根据权利要求1-8中任一项所述的免疫效应细胞，其中所述修饰包括向所述免疫效应细胞施用CRISPR/Cas9系统。
根据权利要求1-9中任一项所述的免疫效应细胞，其中所述修饰包括向所述免疫效应细胞施用靶向所述HLA-A基因外显子部分的sgRNA。
根据权利要求1-10中任一项所述的免疫效应细胞，其中所述修饰还包括向所述免疫效应细胞施用靶向所述TRAC基因外显子部分的sgRNA。
根据权利要求10所述的免疫效应细胞，其中所述靶向所述HLA-A基因外显子部分的sgRNA包含SEQ ID No.16-54、91-92中任一项所示的核苷酸序列。
根据权利要求12所述的免疫效应细胞，其中所述靶向所述TRAC基因外显子部分的sgRNA包含SEQ ID No.1-15中任一项所示的核苷酸序列。
根据权利要求8-13中任一项所述的免疫效应细胞，其中所述反义RNA包含SEQ ID No.93-96中任一项所示的核苷酸序列。
根据权利要求1-14中任一项所述的免疫效应细胞，其中所述修饰还包括向所述细胞施用 Cas酶。
根据权利要求15所述的免疫效应细胞，其中Cas酶包括Cas9蛋白。
根据权利要求1-16中任一项所述的免疫效应细胞，其中所述免疫效应细胞包含编码嵌合抗原受体(CAR)的核酸，所述CAR包括抗原结合结构域、铰链区、跨膜结构域、共刺激结构和初级信号传导结构域。
根据权利要求17所述的免疫效应细胞，其中所述抗原结合结构域特异性地结合肿瘤抗原。
根据权利要求17所述的免疫效应细胞，其中所述肿瘤抗原选自以下组：CD19、CD20和BCMA。
根据权利要求17-19中任一项所述的免疫效应细胞，其中所述抗原结合结构域选自以下组：单克隆抗体、多克隆抗体、人抗体、人源化抗体、单域抗体和其抗原结合片段。
根据权利要求17-20中任一项所述的免疫效应细胞，其中所述抗原结合结构域靶向实体瘤。

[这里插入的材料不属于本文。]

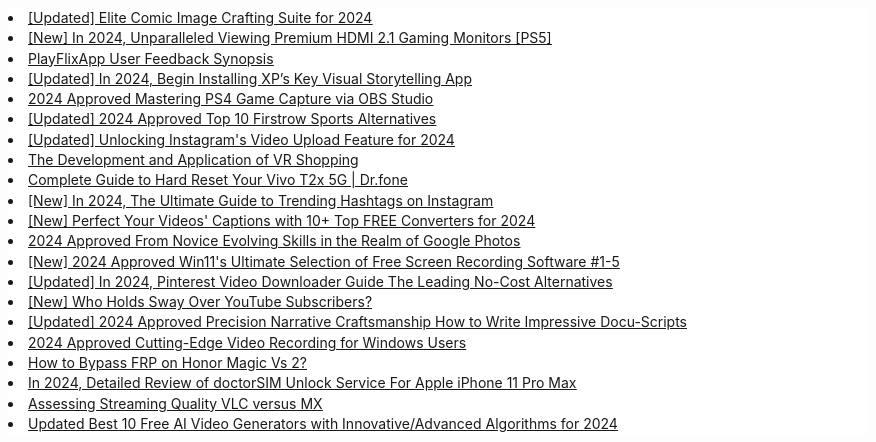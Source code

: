 <li><a href="https://fox-helps.techidaily.com/updated-elite-comic-image-crafting-suite-for-2024/"><u>[Updated] Elite Comic Image Crafting Suite for 2024</u></a></li>
<li><a href="https://desktop-recording.techidaily.com/new-in-2024-unparalleled-viewing-premium-hdmi-21-gaming-monitors-ps5/"><u>[New] In 2024, Unparalleled Viewing  Premium HDMI 2.1 Gaming Monitors [PS5]</u></a></li>
<li><a href="https://fox-helps.techidaily.com/playflixapp-user-feedback-synopsis/"><u>PlayFlixApp User Feedback Synopsis</u></a></li>
<li><a href="https://fox-helps.techidaily.com/updated-in-2024-begin-installing-xps-key-visual-storytelling-app/"><u>[Updated] In 2024, Begin Installing XP’s Key Visual Storytelling App</u></a></li>
<li><a href="https://digital-screen-recording.techidaily.com/2024-approved-mastering-ps4-game-capture-via-obs-studio/"><u>2024 Approved  Mastering PS4 Game Capture via OBS Studio</u></a></li>
<li><a href="https://fox-helps.techidaily.com/updated-2024-approved-top-10-firstrow-sports-alternatives/"><u>[Updated] 2024 Approved  Top 10 Firstrow Sports Alternatives</u></a></li>
<li><a href="https://facebook-clips.techidaily.com/updated-unlocking-instagrams-video-upload-feature-for-2024/"><u>[Updated] Unlocking Instagram's Video Upload Feature for 2024</u></a></li>
<li><a href="https://fox-helps.techidaily.com/the-development-and-application-of-vr-shopping/"><u>The Development and Application of VR Shopping</u></a></li>
<li><a href="https://techidaily.com/complete-guide-to-hard-reset-your-vivo-t2x-5g-drfone-by-drfone-reset-android-reset-android/"><u>Complete Guide to Hard Reset Your Vivo T2x 5G | Dr.fone</u></a></li>
<li><a href="https://instagram-video-recordings.techidaily.com/new-in-2024-the-ultimate-guide-to-trending-hashtags-on-instagram/"><u>[New] In 2024, The Ultimate Guide to Trending Hashtags on Instagram</u></a></li>
<li><a href="https://fox-helps.techidaily.com/new-perfect-your-videos-captions-with-10plus-top-free-converters-for-2024/"><u>[New] Perfect Your Videos' Captions with 10+ Top FREE Converters for 2024</u></a></li>
<li><a href="https://some-knowledge.techidaily.com/2024-approved-from-novice-evolving-skills-in-the-realm-of-google-photos/"><u>2024 Approved  From Novice  Evolving Skills in the Realm of Google Photos</u></a></li>
<li><a href="https://fox-helps.techidaily.com/new-2024-approved-win11s-ultimate-selection-of-free-screen-recording-software-1-5/"><u>[New] 2024 Approved  Win11's Ultimate Selection of Free Screen Recording Software #1-5</u></a></li>
<li><a href="https://fox-helps.techidaily.com/updated-in-2024-pinterest-video-downloader-guide-the-leading-no-cost-alternatives/"><u>[Updated] In 2024, Pinterest Video Downloader Guide  The Leading No-Cost Alternatives</u></a></li>
<li><a href="https://facebook-video-share.techidaily.com/new-who-holds-sway-over-youtube-subscribers/"><u>[New] Who Holds Sway Over YouTube Subscribers?</u></a></li>
<li><a href="https://fox-helps.techidaily.com/updated-2024-approved-precision-narrative-craftsmanship-how-to-write-impressive-docu-scripts/"><u>[Updated] 2024 Approved  Precision Narrative Craftsmanship  How to Write Impressive Docu-Scripts</u></a></li>
<li><a href="https://screen-recording.techidaily.com/2024-approved-cutting-edge-video-recording-for-windows-users/"><u>2024 Approved  Cutting-Edge Video Recording for Windows Users</u></a></li>
<li><a href="https://bypass-frp.techidaily.com/how-to-bypass-frp-on-honor-magic-vs-2-by-drfone-android/"><u>How to Bypass FRP on Honor Magic Vs 2?</u></a></li>
<li><a href="https://ios-unlock.techidaily.com/in-2024-detailed-review-of-doctorsim-unlock-service-for-apple-iphone-11-pro-max-by-drfone-ios/"><u>In 2024, Detailed Review of doctorSIM Unlock Service For Apple iPhone 11 Pro Max</u></a></li>
<li><a href="https://extra-tips.techidaily.com/assessing-streaming-quality-vlc-versus-mx/"><u>Assessing Streaming Quality  VLC versus MX</u></a></li>
<li><a href="https://ai-voice-clone.techidaily.com/updated-best-10-free-ai-video-generators-with-innovativeadvanced-algorithms-for-2024/"><u>Updated Best 10 Free AI Video Generators with Innovative/Advanced Algorithms for 2024</u></a></li>
</ul></div>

根据权利要求21所述的免疫效应细胞，其中所述实体瘤选自以下组：肝癌、胃癌、肺癌、乳腺癌和非小细胞肺癌。
根据权利要求17-20中任一项所述的免疫效应细胞，其中所述抗原结合结构域靶向非实体瘤。
根据权利要求23所述的免疫效应细胞，其中所述非实体瘤选自以下组：B淋巴细胞瘤、霍奇金淋巴瘤、慢性髓性白血病和急性髓样白血病。
根据权利要求17-24中任一项所述的免疫效应细胞，其中所述跨膜结构域包含源自选自下述蛋白的跨膜结构域：CD28、CD3e、CD27、CD3ε和CD45。
根据权利要求17-25中任一项所述的免疫效应细胞，其中所述共刺激结构域包含选自下述蛋白的共刺激结构域：CD137、CD28、CD27、OX40和CD30。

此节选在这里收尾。